#### [EXERCISE]
Every entry is to be copied exactly as written, and the pictures are to be skipped.

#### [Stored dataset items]

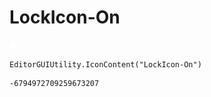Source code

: # LockIcon-On
![](/img/LockIcon-On.png)

``` CSharp
EditorGUIUtility.IconContent("LockIcon-On")
```
```
-6794972709259673207
```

#### [TASK RESPONSE]
Source code

: # LockIcon-On
![](/img/LockIcon-On.png)

``` CSharp
EditorGUIUtility.IconContent("LockIcon-On")
```
```
-6794972709259673207
```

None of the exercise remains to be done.